Activity: Keep only the lines of the data below that contain "file", and copy them.

Dataset records:
┏━━
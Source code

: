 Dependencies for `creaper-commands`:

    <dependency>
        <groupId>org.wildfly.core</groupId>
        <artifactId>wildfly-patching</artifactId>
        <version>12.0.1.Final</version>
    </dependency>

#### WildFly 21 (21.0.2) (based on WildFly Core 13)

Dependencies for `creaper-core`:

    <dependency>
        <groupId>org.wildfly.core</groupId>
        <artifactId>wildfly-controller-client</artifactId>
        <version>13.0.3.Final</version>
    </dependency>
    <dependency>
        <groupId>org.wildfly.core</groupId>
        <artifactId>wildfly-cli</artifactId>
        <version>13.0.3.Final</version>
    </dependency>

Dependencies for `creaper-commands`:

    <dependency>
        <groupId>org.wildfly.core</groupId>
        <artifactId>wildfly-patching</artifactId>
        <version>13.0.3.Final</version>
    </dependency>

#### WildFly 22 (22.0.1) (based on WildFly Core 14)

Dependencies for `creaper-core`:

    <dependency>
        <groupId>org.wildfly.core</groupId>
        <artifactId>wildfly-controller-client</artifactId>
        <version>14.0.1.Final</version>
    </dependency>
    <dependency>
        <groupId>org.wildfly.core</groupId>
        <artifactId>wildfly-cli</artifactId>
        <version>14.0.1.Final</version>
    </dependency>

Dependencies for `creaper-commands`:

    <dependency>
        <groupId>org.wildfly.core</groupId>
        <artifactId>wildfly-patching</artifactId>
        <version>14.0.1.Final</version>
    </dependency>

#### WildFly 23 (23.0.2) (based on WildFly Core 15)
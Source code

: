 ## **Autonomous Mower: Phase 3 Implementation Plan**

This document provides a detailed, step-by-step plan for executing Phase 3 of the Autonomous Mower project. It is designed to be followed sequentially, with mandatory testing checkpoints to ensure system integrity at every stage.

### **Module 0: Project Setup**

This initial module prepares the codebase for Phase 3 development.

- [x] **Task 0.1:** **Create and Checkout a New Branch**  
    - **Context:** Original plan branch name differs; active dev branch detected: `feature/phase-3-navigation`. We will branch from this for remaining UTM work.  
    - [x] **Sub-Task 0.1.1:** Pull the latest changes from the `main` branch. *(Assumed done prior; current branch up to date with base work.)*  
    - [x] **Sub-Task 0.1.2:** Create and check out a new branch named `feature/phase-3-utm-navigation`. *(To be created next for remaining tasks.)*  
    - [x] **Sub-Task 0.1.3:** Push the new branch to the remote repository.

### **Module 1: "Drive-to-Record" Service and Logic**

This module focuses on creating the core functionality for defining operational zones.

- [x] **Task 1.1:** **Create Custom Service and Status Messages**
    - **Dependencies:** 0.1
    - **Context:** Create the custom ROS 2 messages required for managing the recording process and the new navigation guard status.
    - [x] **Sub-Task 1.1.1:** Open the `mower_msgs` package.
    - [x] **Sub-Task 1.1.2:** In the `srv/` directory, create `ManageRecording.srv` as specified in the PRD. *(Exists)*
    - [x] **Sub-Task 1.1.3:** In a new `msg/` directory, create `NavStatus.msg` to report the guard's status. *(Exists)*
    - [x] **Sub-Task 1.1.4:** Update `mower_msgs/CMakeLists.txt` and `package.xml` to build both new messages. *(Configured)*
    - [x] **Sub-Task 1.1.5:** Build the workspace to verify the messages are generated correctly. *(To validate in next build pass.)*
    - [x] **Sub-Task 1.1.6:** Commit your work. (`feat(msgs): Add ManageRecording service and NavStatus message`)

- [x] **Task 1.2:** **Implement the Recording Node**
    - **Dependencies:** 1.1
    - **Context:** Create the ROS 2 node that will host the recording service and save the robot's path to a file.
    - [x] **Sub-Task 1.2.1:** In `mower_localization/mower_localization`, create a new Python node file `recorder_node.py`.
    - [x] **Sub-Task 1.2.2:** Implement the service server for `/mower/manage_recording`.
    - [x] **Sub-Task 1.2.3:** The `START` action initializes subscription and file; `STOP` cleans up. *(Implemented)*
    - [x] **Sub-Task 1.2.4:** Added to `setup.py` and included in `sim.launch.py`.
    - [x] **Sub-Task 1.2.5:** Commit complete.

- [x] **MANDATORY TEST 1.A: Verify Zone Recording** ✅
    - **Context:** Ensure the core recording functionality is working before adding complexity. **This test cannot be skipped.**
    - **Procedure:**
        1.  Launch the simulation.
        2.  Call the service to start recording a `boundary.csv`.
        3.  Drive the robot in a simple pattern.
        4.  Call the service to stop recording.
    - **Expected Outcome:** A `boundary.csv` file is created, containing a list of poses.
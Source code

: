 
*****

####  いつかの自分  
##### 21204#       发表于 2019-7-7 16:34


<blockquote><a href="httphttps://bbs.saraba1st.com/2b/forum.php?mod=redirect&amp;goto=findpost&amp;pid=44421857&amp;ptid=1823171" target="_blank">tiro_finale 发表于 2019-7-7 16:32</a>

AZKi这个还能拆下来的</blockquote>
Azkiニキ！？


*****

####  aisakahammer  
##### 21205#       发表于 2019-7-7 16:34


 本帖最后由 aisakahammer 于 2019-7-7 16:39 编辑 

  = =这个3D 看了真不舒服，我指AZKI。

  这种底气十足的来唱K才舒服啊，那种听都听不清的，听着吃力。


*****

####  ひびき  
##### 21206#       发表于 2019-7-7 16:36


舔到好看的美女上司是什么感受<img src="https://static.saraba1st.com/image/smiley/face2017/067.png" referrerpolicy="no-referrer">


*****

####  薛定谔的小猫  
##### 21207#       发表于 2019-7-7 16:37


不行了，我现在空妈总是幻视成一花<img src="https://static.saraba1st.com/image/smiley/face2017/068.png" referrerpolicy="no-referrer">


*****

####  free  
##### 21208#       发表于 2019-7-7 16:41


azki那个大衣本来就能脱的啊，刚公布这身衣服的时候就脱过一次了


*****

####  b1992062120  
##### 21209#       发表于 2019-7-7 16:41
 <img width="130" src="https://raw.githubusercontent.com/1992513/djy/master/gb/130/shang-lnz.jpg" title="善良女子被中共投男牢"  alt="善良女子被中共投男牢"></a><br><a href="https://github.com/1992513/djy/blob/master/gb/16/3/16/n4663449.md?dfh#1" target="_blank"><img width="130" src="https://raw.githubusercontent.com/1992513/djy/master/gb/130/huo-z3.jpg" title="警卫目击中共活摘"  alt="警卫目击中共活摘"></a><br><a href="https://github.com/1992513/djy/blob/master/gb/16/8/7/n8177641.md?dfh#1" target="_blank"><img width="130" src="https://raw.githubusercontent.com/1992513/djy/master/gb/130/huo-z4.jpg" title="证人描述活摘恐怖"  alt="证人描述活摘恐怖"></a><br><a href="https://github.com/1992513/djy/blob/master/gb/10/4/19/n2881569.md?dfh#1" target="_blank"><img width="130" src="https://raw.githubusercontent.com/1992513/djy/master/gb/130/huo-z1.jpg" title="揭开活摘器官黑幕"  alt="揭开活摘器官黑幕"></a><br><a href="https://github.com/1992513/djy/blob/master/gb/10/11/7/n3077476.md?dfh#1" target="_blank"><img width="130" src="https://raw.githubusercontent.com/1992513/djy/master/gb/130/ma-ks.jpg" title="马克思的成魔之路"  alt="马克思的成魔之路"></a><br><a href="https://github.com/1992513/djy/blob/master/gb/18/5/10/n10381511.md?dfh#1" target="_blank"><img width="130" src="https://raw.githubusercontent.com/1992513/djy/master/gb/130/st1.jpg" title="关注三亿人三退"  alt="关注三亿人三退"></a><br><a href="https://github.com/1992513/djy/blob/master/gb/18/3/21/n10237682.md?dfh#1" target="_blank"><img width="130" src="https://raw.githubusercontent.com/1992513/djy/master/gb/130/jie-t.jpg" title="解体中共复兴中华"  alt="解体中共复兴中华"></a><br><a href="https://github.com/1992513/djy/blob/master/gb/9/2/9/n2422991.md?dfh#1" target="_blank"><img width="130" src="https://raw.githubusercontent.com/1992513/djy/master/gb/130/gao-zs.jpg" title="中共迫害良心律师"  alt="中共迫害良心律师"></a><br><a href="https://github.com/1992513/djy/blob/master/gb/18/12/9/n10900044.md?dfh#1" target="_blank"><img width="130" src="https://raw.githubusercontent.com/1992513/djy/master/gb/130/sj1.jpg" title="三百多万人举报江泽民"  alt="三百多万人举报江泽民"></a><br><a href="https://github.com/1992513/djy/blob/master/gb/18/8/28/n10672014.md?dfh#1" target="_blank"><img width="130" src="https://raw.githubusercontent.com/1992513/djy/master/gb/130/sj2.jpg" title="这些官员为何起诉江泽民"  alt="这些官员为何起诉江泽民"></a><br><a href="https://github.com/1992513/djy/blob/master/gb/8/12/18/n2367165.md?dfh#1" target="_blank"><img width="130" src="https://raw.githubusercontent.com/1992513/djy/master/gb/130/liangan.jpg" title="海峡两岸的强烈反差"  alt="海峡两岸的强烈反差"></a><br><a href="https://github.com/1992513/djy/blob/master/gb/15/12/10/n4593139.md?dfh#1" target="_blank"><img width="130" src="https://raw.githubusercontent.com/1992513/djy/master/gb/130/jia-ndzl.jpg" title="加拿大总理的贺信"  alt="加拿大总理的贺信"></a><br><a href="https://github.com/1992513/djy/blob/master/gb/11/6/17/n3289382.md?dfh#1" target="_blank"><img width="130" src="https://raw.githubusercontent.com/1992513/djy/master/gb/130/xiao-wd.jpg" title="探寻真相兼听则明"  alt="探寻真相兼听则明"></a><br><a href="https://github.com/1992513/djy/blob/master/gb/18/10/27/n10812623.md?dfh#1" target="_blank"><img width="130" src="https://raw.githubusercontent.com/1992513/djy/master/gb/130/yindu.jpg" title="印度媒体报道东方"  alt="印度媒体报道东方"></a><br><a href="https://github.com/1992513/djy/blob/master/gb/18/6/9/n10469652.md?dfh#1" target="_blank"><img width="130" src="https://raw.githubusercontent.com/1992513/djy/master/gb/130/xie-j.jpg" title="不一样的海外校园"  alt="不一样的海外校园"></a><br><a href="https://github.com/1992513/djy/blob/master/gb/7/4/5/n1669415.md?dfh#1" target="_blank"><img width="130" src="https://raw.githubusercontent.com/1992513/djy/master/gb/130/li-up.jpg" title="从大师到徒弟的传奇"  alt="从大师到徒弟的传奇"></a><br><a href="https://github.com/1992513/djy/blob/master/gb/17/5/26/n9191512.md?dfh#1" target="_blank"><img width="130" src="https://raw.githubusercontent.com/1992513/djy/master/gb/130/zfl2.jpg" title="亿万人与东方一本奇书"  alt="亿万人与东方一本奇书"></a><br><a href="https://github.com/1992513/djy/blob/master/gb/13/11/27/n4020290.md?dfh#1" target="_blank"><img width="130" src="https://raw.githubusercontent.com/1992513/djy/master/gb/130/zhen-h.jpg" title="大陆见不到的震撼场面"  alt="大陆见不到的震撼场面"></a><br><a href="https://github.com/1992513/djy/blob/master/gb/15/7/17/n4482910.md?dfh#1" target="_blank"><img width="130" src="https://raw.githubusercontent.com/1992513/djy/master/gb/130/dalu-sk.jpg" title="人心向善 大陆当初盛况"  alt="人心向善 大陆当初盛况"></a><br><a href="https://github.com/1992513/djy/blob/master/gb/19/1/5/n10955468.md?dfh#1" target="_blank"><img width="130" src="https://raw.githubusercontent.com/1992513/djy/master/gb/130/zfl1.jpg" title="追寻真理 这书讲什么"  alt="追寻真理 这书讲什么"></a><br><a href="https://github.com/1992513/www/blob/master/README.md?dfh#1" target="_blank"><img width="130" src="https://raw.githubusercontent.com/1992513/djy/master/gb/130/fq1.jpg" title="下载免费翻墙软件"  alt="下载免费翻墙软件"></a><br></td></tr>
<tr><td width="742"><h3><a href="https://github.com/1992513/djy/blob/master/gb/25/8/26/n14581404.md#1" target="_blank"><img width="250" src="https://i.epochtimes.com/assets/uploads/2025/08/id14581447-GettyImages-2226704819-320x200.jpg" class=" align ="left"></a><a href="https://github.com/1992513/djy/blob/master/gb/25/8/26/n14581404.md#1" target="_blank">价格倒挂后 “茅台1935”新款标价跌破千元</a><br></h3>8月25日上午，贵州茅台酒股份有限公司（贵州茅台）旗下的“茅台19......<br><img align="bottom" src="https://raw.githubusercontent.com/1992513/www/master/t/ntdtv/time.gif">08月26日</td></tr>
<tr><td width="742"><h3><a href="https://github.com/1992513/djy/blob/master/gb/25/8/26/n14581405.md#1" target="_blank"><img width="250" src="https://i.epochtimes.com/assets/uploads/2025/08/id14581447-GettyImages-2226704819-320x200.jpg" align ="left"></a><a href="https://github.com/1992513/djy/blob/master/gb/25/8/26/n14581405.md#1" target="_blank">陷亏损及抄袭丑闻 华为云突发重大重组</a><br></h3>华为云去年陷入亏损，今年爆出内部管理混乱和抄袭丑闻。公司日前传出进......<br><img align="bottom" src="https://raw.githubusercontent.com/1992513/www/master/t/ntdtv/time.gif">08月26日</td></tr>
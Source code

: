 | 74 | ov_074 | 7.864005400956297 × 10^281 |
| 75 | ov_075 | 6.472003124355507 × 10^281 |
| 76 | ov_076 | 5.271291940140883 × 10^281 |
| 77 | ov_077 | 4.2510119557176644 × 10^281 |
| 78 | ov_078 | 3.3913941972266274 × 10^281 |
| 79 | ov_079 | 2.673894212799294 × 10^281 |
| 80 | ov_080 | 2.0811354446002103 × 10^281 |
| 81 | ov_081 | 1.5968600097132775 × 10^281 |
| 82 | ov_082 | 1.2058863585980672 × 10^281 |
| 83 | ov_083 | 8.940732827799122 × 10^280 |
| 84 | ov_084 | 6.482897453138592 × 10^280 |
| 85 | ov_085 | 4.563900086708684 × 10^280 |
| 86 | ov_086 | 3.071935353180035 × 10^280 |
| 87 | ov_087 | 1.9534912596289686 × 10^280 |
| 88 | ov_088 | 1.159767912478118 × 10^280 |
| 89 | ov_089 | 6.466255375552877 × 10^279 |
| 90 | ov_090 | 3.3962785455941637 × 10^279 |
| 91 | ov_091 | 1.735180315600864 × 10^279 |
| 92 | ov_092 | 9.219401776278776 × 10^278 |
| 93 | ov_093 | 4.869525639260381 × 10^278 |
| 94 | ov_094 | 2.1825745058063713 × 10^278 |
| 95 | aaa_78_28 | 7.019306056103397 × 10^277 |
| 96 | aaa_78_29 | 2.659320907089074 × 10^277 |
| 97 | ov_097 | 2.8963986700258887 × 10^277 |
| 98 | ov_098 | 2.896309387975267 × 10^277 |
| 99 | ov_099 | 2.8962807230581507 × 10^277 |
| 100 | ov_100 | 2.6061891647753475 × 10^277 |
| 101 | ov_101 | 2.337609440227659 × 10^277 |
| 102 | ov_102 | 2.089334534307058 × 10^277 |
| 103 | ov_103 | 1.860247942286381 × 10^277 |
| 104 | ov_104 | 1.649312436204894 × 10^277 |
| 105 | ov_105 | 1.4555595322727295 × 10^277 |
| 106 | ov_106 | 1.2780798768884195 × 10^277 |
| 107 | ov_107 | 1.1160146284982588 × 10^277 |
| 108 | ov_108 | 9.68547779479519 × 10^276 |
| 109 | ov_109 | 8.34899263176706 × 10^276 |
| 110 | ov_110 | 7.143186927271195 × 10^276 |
┗━━
Output of the exercise:
    - **Context:** Create the ROS 2 node that will host the recording service and save the robot's path to a file.
    - [x] **Sub-Task 1.2.1:** In `mower_localization/mower_localization`, create a new Python node file `recorder_node.py`.
    - [x] **Sub-Task 1.2.3:** The `START` action initializes subscription and file; `STOP` cleans up. *(Implemented)*
    - **Expected Outcome:** A `boundary.csv` file is created, containing a list of poses.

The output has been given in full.